Spectrum Reconstruction Technique and Improved Naive Bayes Models for Text Classification Problems

Series
Dissertation Defense
Time
Thursday, April 16, 2020 - 2:00pm for 1 hour (actually 50 minutes)
Location
Bluejeans Meeting 866242745
Speaker
Zhibo Dai – Georgia Tech – zdai37@gatech.edu
Organizer
Zhibo (Roger) Dai

My thesis studies two topics. In the first part, we study the spectrum reconstruction technique. As is known to all, eigenvalues play an important role in many research fields and are foundation to many practical techniques such like PCA (Principal Component Analysis). We believe that related algorithms should perform better with more accurate spectrum estimation. There was an approximation formula proposed by Prof. Matzinger. However, they didn't give any proof. In our research, we show why the formula works. And when both number of features and dimension of space go to infinity, we find the order of error for the approximation formula, which is related to a constant C-the ratio of dimension of space and number of features.

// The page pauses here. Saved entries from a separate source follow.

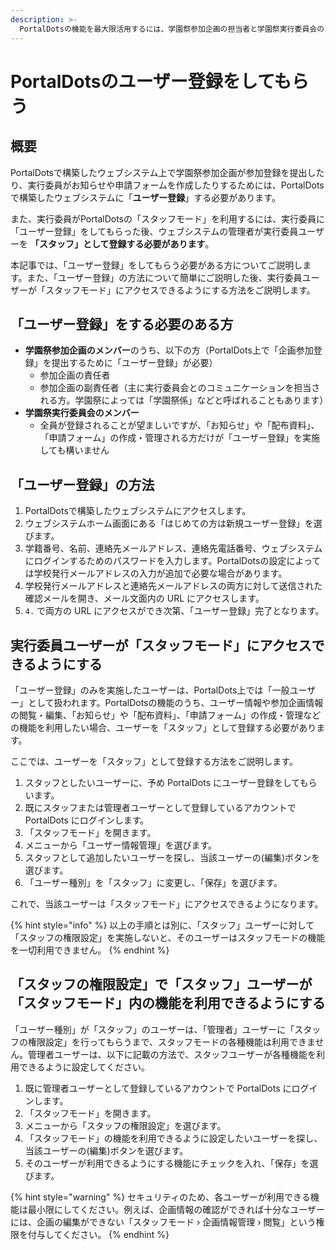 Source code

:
 ```yaml
---
description: >-
  PortalDotsの機能を最大限活用するには、学園祭参加企画の担当者と学園祭実行委員会のメンバー全員がPortalDotsにユーザー登録することが重要になってきます
---
```


# PortalDotsのユーザー登録をしてもらう

## 概要 <a href="#gai-yao" id="gai-yao"></a>

PortalDotsで構築したウェブシステム上で学園祭参加企画が参加登録を提出したり、実行委員がお知らせや申請フォームを作成したりするためには、PortalDotsで構築したウェブシステムに「**ユーザー登録**」する必要があります。

また、実行委員がPortalDotsの「スタッフモード」を利用するには、実行委員に「ユーザー登録」をしてもらった後、ウェブシステムの管理者が実行委員ユーザーを **「スタッフ」として登録する必要があります**。

本記事では、「ユーザー登録」をしてもらう必要がある方についてご説明します。また、「ユーザー登録」の方法について簡単にご説明した後、実行委員ユーザーが「スタッフモード」にアクセスできるようにする方法をご説明します。

## 「ユーザー登録」をする必要のある方 <a href="#yzwosurunoaru" id="yzwosurunoaru"></a>

* **学園祭参加企画のメンバー**のうち、以下の方（PortalDots上で「企画参加登録」を提出するために「ユーザー登録」が必要）
  * 参加企画の責任者
  * 参加企画の副責任者（主に実行委員会とのコミュニケーションを担当される方。学園祭によっては「学園祭係」などと呼ばれることもあります）
* **学園祭実行委員会のメンバー**
  * 全員が登録されることが望ましいですが、「お知らせ」や「配布資料」、「申請フォーム」の作成・管理される方だけが「ユーザー登録」を実施しても構いません

## 「ユーザー登録」の方法 <a href="#yzno" id="yzno"></a>

1. PortalDotsで構築したウェブシステムにアクセスします。
2. ウェブシステムホーム画面にある「はじめての方は新規ユーザー登録」を選びます。
3. 学籍番号、名前、連絡先メールアドレス、連絡先電話番号、ウェブシステムにログインするためのパスワードを入力します。PortalDotsの設定によっては学校発行メールアドレスの入力が追加で必要な場合があります。
4. 学校発行メールアドレスと連絡先メールアドレスの両方に対して送信された確認メールを開き、メール文面内の URL にアクセスします。
5. `4.` で両方の URL にアクセスができ次第、「ユーザー登録」完了となります。

## 実行委員ユーザーが「スタッフモード」にアクセスできるようにする <a href="#yzgasutaffumdoniakusesudekiruyounisuru" id="yzgasutaffumdoniakusesudekiruyounisuru"></a>

「ユーザー登録」のみを実施したユーザーは、PortalDots上では「一般ユーザー」として扱われます。PortalDotsの機能のうち、ユーザー情報や参加企画情報の閲覧・編集、「お知らせ」や「配布資料」、「申請フォーム」の作成・管理などの機能を利用したい場合、ユーザーを「スタッフ」として登録する必要があります。

ここでは、ユーザーを「スタッフ」として登録する方法をご説明します。

1. スタッフとしたいユーザーに、予め PortalDots にユーザー登録をしてもらいます。
2. 既にスタッフまたは管理者ユーザーとして登録しているアカウントで PortalDots にログインします。
3. 「スタッフモード」を開きます。
4. メニューから「ユーザー情報管理」を選びます。
5. スタッフとして追加したいユーザーを探し、当該ユーザーの(編集)ボタンを選びます。
6. 「ユーザー種別」を「スタッフ」に変更し、「保存」を選びます。

これで、当該ユーザーは「スタッフモード」にアクセスできるようになります。

{% hint style="info" %}
以上の手順とは別に、「スタッフ」ユーザーに対して「スタッフの権限設定」を実施しないと、そのユーザーはスタッフモードの機能を一切利用できません。
{% endhint %}

## 「スタッフの権限設定」で「スタッフ」ユーザーが「スタッフモード」内の機能を利用できるようにする <a href="#sutaffunodesutaffuyzgasutaffumdonowodekiruyounisuru" id="sutaffunodesutaffuyzgasutaffumdonowodekiruyounisuru"></a>

「ユーザー種別」が「スタッフ」のユーザーは、「管理者」ユーザーに「スタッフの権限設定」を行ってもらうまで、スタッフモードの各種機能は利用できません。管理者ユーザーは、以下に記載の方法で、スタッフユーザーが各種機能を利用できるように設定してください。

1. 既に管理者ユーザーとして登録しているアカウントで PortalDots にログインします。
2. 「スタッフモード」を開きます。
3. メニューから「スタッフの権限設定」を選びます。
4. 「スタッフモード」の機能を利用できるように設定したいユーザーを探し、当該ユーザーの(編集)ボタンを選びます。
5. そのユーザーが利用できるようにする機能にチェックを入れ、「保存」を選びます。

{% hint style="warning" %}
セキュリティのため、各ユーザーが利用できる機能は最小限にしてください。例えば、企画情報の確認ができれば十分なユーザーには、企画の編集ができない「スタッフモード › 企画情報管理 › 閲覧」という権限を付与してください。
{% endhint %}

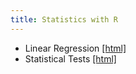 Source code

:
 ```yaml
---
title: Statistics with R
---
```


 * Linear Regression [[html]](/practical/Statistics_with_R/Linear_Regression.html)
 * Statistical Tests [[html]](/practical/Statistics_with_R/Statistical_Tests.html)
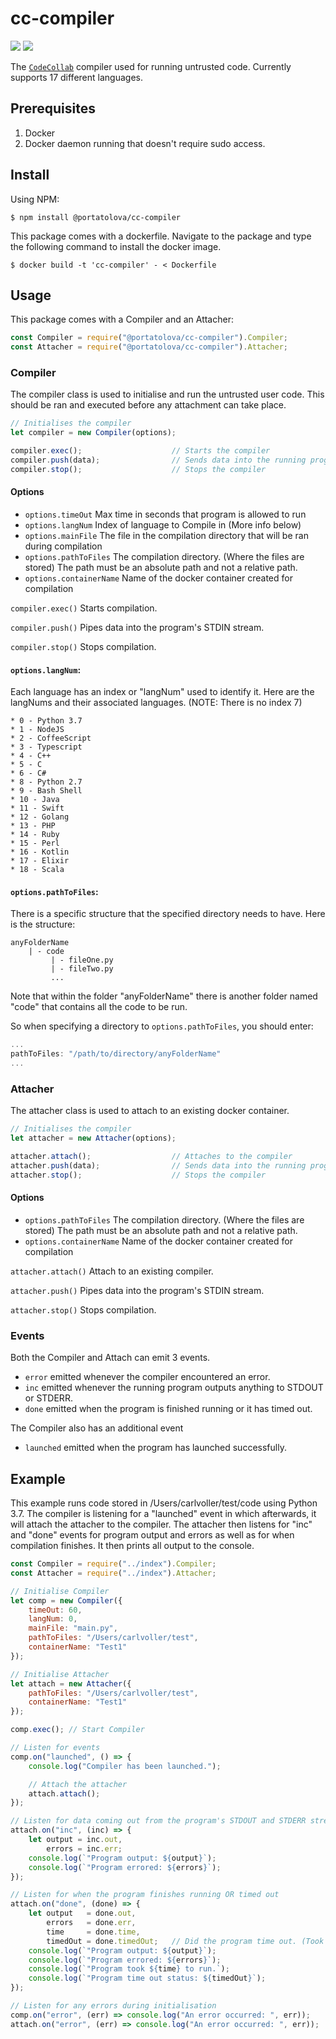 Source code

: # cc-compiler

[![](https://img.shields.io/npm/v/@portatolova/cc-compiler.svg)](https://github.com/Portatolova/cc-compiler)
[![](https://img.shields.io/bundlephobia/min/@portatolova/cc-compiler.svg)](https://github.com/Portatolova/cc-compiler)

The [`CodeCollab`](https://codecollab.io) compiler used for running untrusted code. Currently supports 17 different languages.

## Prerequisites
1. Docker
2. Docker daemon running that doesn't require sudo access.

## Install
Using NPM:
```
$ npm install @portatolova/cc-compiler
```
This package comes with a dockerfile.
Navigate to the package and type the following command to install the docker image.
```
$ docker build -t 'cc-compiler' - < Dockerfile
```

## Usage

This package comes with a Compiler and an Attacher:
```Javascript
const Compiler = require("@portatolova/cc-compiler").Compiler;
const Attacher = require("@portatolova/cc-compiler").Attacher;
```

### Compiler
The compiler class is used to initialise and run the untrusted user code. This should be ran and executed before any attachment can take place.

```Javascript
// Initialises the compiler
let compiler = new Compiler(options);

compiler.exec();                    // Starts the compiler
compiler.push(data);                // Sends data into the running program
compiler.stop();                    // Stops the compiler
```

#### Options
  * `options.timeOut` Max time in seconds that program is allowed to run
  * `options.langNum` Index of language to Compile in (More info below)
  * `options.mainFile` The file in the compilation directory that will be ran during compilation
  * `options.pathToFiles` The compilation directory. (Where the files are stored) The path must be an absolute path and not a relative path.
  * `options.containerName` Name of the docker container created for compilation

`compiler.exec()` Starts compilation.

`compiler.push()` Pipes data into the program's STDIN stream.

`compiler.stop()` Stops compilation.

#### `options.langNum`:
Each language has an index or "langNum" used to identify it. Here are the langNums and their associated languages. (NOTE: There is no index 7)

    * 0 - Python 3.7
    * 1 - NodeJS
    * 2 - CoffeeScript
    * 3 - Typescript
    * 4 - C++
    * 5 - C
    * 6 - C#
    * 8 - Python 2.7
    * 9 - Bash Shell
    * 10 - Java
    * 11 - Swift
    * 12 - Golang
    * 13 - PHP
    * 14 - Ruby
    * 15 - Perl
    * 16 - Kotlin
    * 17 - Elixir
    * 18 - Scala

#### `options.pathToFiles`:
There is a specific structure that the specified directory needs to have. Here is the structure:

```
anyFolderName
    | - code
         | - fileOne.py
         | - fileTwo.py
         ...
```

Note that within the folder "anyFolderName" there is another folder named "code" that contains all the code to be run.

So when specifying a directory to `options.pathToFiles`, you should enter:
```Javascript
...
pathToFiles: "/path/to/directory/anyFolderName"
...
```

### Attacher
The attacher class is used to attach to an existing docker container.

```Javascript
// Initialises the compiler
let attacher = new Attacher(options);

attacher.attach();                  // Attaches to the compiler
attacher.push(data);                // Sends data into the running program
attacher.stop();                    // Stops the compiler
```

#### Options
  * `options.pathToFiles` The compilation directory. (Where the files are stored) The path must be an absolute path and not a relative path.
  * `options.containerName` Name of the docker container created for compilation

`attacher.attach()` Attach to an existing compiler.

`attacher.push()` Pipes data into the program's STDIN stream.

`attacher.stop()` Stops compilation.

### Events
Both the Compiler and Attach can emit 3 events.
* `error` emitted whenever the compiler encountered an error.
* `inc` emitted whenever the running program outputs anything to STDOUT or STDERR.
* `done` emitted when the program is finished running or it has timed out.

The Compiler also has an additional event
* `launched` emitted when the program has launched successfully.

## Example
This example runs code stored in /Users/carlvoller/test/code using Python 3.7. The compiler is listening for a "launched" event in which afterwards, it will attach the attacher to the compiler. The attacher then listens for "inc" and "done" events for program output and errors as well as for when compilation finishes. It then prints all output to the console.
```Javascript
const Compiler = require("../index").Compiler;
const Attacher = require("../index").Attacher;

// Initialise Compiler
let comp = new Compiler({
    timeOut: 60,
    langNum: 0,
    mainFile: "main.py",
    pathToFiles: "/Users/carlvoller/test",
    containerName: "Test1"
});

// Initialise Attacher
let attach = new Attacher({
    pathToFiles: "/Users/carlvoller/test",
    containerName: "Test1"
});

comp.exec(); // Start Compiler

// Listen for events
comp.on("launched", () => {
    console.log("Compiler has been launched.");

    // Attach the attacher
    attach.attach();
});

// Listen for data coming out from the program's STDOUT and STDERR streams
attach.on("inc", (inc) => {
    let output = inc.out,
        errors = inc.err;
    console.log(`"Program output: ${output}`);
    console.log(`"Program errored: ${errors}`);
});

// Listen for when the program finishes running OR timed out
attach.on("done", (done) => {
    let output   = done.out,
        errors   = done.err,
        time     = done.time,
        timedOut = done.timedOut;   // Did the program time out. (Took > options.timeOut time to compile)
    console.log(`"Program output: ${output}`);
    console.log(`"Program errored: ${errors}`);
    console.log(`"Program took ${time} to run.`);
    console.log(`"Program time out status: ${timedOut}`);
});

// Listen for any errors during initialisation
comp.on("error", (err) => console.log("An error occurred: ", err));
attach.on("error", (err) => console.log("An error occurred: ", err));
``` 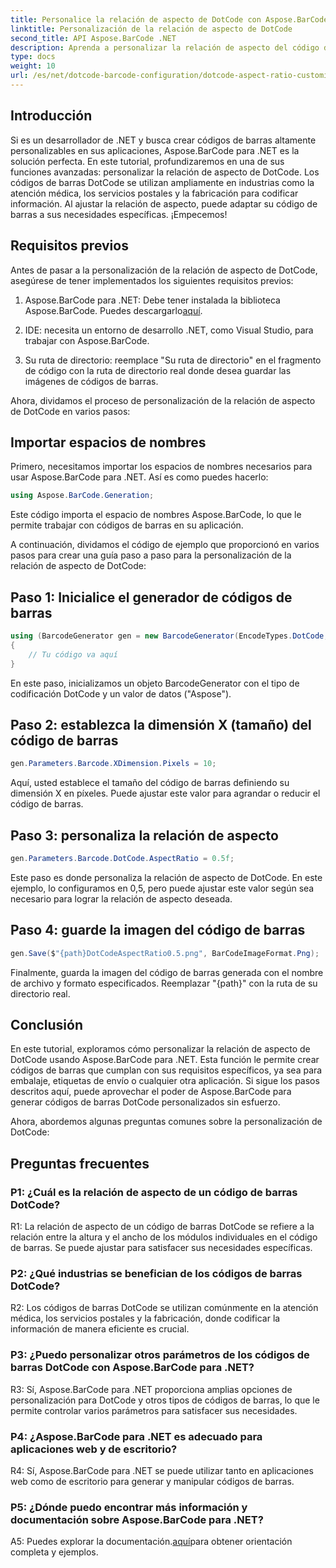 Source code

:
 ```yaml
---
title: Personalice la relación de aspecto de DotCode con Aspose.BarCode para .NET
linktitle: Personalización de la relación de aspecto de DotCode
second_title: API Aspose.BarCode .NET
description: Aprenda a personalizar la relación de aspecto del código de barras DotCode utilizando Aspose.BarCode para .NET. Cree códigos de barras personalizados para sus aplicaciones sin esfuerzo.
type: docs
weight: 10
url: /es/net/dotcode-barcode-configuration/dotcode-aspect-ratio-customization/
---
```

## Introducción

Si es un desarrollador de .NET y busca crear códigos de barras altamente personalizables en sus aplicaciones, Aspose.BarCode para .NET es la solución perfecta. En este tutorial, profundizaremos en una de sus funciones avanzadas: personalizar la relación de aspecto de DotCode. Los códigos de barras DotCode se utilizan ampliamente en industrias como la atención médica, los servicios postales y la fabricación para codificar información. Al ajustar la relación de aspecto, puede adaptar su código de barras a sus necesidades específicas. ¡Empecemos!

## Requisitos previos

Antes de pasar a la personalización de la relación de aspecto de DotCode, asegúrese de tener implementados los siguientes requisitos previos:

1.  Aspose.BarCode para .NET: Debe tener instalada la biblioteca Aspose.BarCode. Puedes descargarlo[aquí](https://releases.aspose.com/barcode/net/).

2. IDE: necesita un entorno de desarrollo .NET, como Visual Studio, para trabajar con Aspose.BarCode.

3. Su ruta de directorio: reemplace "Su ruta de directorio" en el fragmento de código con la ruta de directorio real donde desea guardar las imágenes de códigos de barras.

Ahora, dividamos el proceso de personalización de la relación de aspecto de DotCode en varios pasos:

## Importar espacios de nombres

Primero, necesitamos importar los espacios de nombres necesarios para usar Aspose.BarCode para .NET. Así es como puedes hacerlo:

```csharp
using Aspose.BarCode.Generation;
```

Este código importa el espacio de nombres Aspose.BarCode, lo que le permite trabajar con códigos de barras en su aplicación.

A continuación, dividamos el código de ejemplo que proporcionó en varios pasos para crear una guía paso a paso para la personalización de la relación de aspecto de DotCode:

## Paso 1: Inicialice el generador de códigos de barras

```csharp
using (BarcodeGenerator gen = new BarcodeGenerator(EncodeTypes.DotCode, "Aspose"))
{
    // Tu código va aquí
}
```

En este paso, inicializamos un objeto BarcodeGenerator con el tipo de codificación DotCode y un valor de datos ("Aspose").

## Paso 2: establezca la dimensión X (tamaño) del código de barras

```csharp
gen.Parameters.Barcode.XDimension.Pixels = 10;
```

Aquí, usted establece el tamaño del código de barras definiendo su dimensión X en píxeles. Puede ajustar este valor para agrandar o reducir el código de barras.

## Paso 3: personaliza la relación de aspecto

```csharp
gen.Parameters.Barcode.DotCode.AspectRatio = 0.5f;
```

Este paso es donde personaliza la relación de aspecto de DotCode. En este ejemplo, lo configuramos en 0,5, pero puede ajustar este valor según sea necesario para lograr la relación de aspecto deseada.

## Paso 4: guarde la imagen del código de barras

```csharp
gen.Save($"{path}DotCodeAspectRatio0.5.png", BarCodeImageFormat.Png);
```

Finalmente, guarda la imagen del código de barras generada con el nombre de archivo y formato especificados. Reemplazar "{path}" con la ruta de su directorio real.

## Conclusión

En este tutorial, exploramos cómo personalizar la relación de aspecto de DotCode usando Aspose.BarCode para .NET. Esta función le permite crear códigos de barras que cumplan con sus requisitos específicos, ya sea para embalaje, etiquetas de envío o cualquier otra aplicación. Si sigue los pasos descritos aquí, puede aprovechar el poder de Aspose.BarCode para generar códigos de barras DotCode personalizados sin esfuerzo.

Ahora, abordemos algunas preguntas comunes sobre la personalización de DotCode:

## Preguntas frecuentes

### P1: ¿Cuál es la relación de aspecto de un código de barras DotCode?

R1: La relación de aspecto de un código de barras DotCode se refiere a la relación entre la altura y el ancho de los módulos individuales en el código de barras. Se puede ajustar para satisfacer sus necesidades específicas.

### P2: ¿Qué industrias se benefician de los códigos de barras DotCode?

R2: Los códigos de barras DotCode se utilizan comúnmente en la atención médica, los servicios postales y la fabricación, donde codificar la información de manera eficiente es crucial.

### P3: ¿Puedo personalizar otros parámetros de los códigos de barras DotCode con Aspose.BarCode para .NET?

R3: Sí, Aspose.BarCode para .NET proporciona amplias opciones de personalización para DotCode y otros tipos de códigos de barras, lo que le permite controlar varios parámetros para satisfacer sus necesidades.

### P4: ¿Aspose.BarCode para .NET es adecuado para aplicaciones web y de escritorio?

R4: Sí, Aspose.BarCode para .NET se puede utilizar tanto en aplicaciones web como de escritorio para generar y manipular códigos de barras.

### P5: ¿Dónde puedo encontrar más información y documentación sobre Aspose.BarCode para .NET?

 A5: Puedes explorar la documentación.[aquí](https://reference.aspose.com/barcode/net/)para obtener orientación completa y ejemplos. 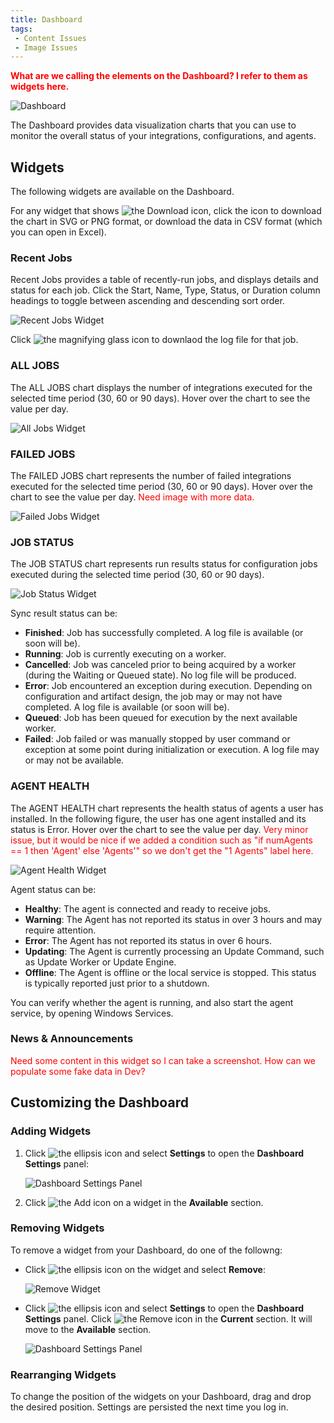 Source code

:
 ```yaml
---
title: Dashboard
tags:
 - Content Issues
 - Image Issues
---
```


**<font color="red">What are we calling the elements on the Dashboard? I refer to them as widgets here.</font>**

![Dashboard](/img/Dashboard.png)

The Dashboard provides data visualization charts that you can use to monitor the overall status of your integrations, configurations, and agents. 

## Widgets

The following widgets are available on the Dashboard.

For any widget that shows <img src="/img/icons/download-button.png" className="icon" alt="the Download icon"/>, click the icon to download the chart in SVG or PNG format, or download the data in CSV format (which you can open in Excel).

### Recent Jobs

Recent Jobs provides a table of recently-run jobs, and displays details and status for each job. Click the Start, Name, Type, Status, or Duration column headings to toggle between ascending and descending sort order.

   ![Recent Jobs Widget](/img/Recent-Jobs-Widget.png)

Click <img src="/img/icons/log-file.png" className="icon" alt="the magnifying glass icon"/> to downlaod the log file for that job.

### ALL JOBS

The ALL JOBS chart displays the number of integrations executed for the selected time period (30, 60 or 90 days). Hover over the chart to see the value per day.

   ![All Jobs Widget](/img/All-Jobs-Widget.png)

### FAILED JOBS

The FAILED JOBS chart represents the number of failed integrations executed for the selected time period (30, 60 or 90 days). Hover over the chart to see the value per day. <font color="red">Need image with more data.</font>

   ![Failed Jobs Widget](/img/Failed-Jobs-Widget.png)

### JOB STATUS

The JOB STATUS chart represents run results status for configuration jobs executed during the selected time period (30, 60 or 90 days).

   ![Job Status Widget](/img/Job-Status-Widget.png)

Sync result status can be:

* **Finished**: Job has successfully completed. A log file is available (or soon will be).
* **Running**: Job is currently executing on a worker.
* **Cancelled**: Job was canceled prior to being acquired by a worker (during the Waiting or Queued state). No log file will be produced.
* **Error**: Job encountered an exception during execution. Depending on configuration and artifact design, the job may or may not have completed. A log file is available (or soon will be).
* **Queued**: Job has been queued for execution by the next available worker.
* **Failed**: Job failed or was manually stopped by user command or exception at some point during initialization or execution. A log file may or may not be available.

### AGENT HEALTH

The AGENT HEALTH chart represents the health status of agents a user has installed. In the following figure, the user has one agent installed and its status is Error. Hover over the chart to see the value per day. <font color="red">Very minor issue, but it would be nice if we added a condition such as "if numAgents == 1 then 'Agent' else 'Agents'" so we don't get the "1 Agents" label here.</font>

   ![Agent Health Widget](/img/Agent-Health-Widget.png)

Agent status can be:

* **Healthy**: The agent is connected and ready to receive jobs.
* **Warning**: The Agent has not reported its status in over 3 hours and may require attention.
* **Error**: The Agent has not reported its status in over 6 hours.
* **Updating**: The Agent is currently processing an Update Command, such as Update Worker or Update Engine.
* **Offline**: The Agent is offline or the local service is stopped. This status is typically reported just prior to a shutdown.

You can verify whether the agent is running, and also start the agent service, by opening Windows Services.

### News & Announcements

<font color="red">Need some content in this widget so I can take a screenshot. How can we populate some fake data in Dev?</font>

## Customizing the Dashboard

### Adding Widgets

1. Click <img src="/img/icons/ellipsis.png" className="icon" alt="the ellipsis icon"/> and select **Settings** to open the **Dashboard Settings** panel:
   
   ![Dashboard Settings Panel](/img/Dashboard-Settings-Panel.png)

2. Click <img src="/img/icons/add-plus.png" className="icon" alt="the Add icon"/> on a widget in the **Available** section.

### Removing Widgets

To remove a widget from your Dashboard, do one of the followng:

* Click <img src="/img/icons/ellipsis.png" className="icon" alt="the ellipsis icon"/> on the widget and select **Remove**:

   ![Remove Widget](/img/Remove-Widget.png)

* Click <img src="/img/icons/ellipsis.png" className="icon" alt="the ellipsis icon"/> and select <b>Settings</b> to open the <b>Dashboard Settings</b> panel. Click <img src="/img/icons/remove.png" className="icon" alt="the Remove icon"/> in the **Current** section. It will move to the **Available** section.
   
   ![Dashboard Settings Panel](/img/Dashboard-Settings-Panel.png)

### Rearranging Widgets

To change the position of the widgets on your Dashboard, drag and drop the desired position. Settings are persisted the next time you log in.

In the second part, we focus on some applications of Naive Bayes models in text classification problems. Especially we focus on two special situations: 1) there is insufficient data for model training; 2) partial labeling problem. We choose Naive Bayes as our base model and do some improvement on the model to achieve better performance in those two situations. To improve model performance and to utilize as many information as possible, we introduce a correlation factor, which somehow relaxes the conditional independence assumption of Naive Bayes. The new estimates are biased estimation compared to the traditional Naive Bayes estimate, but have much smaller variance, which give us a better prediction result.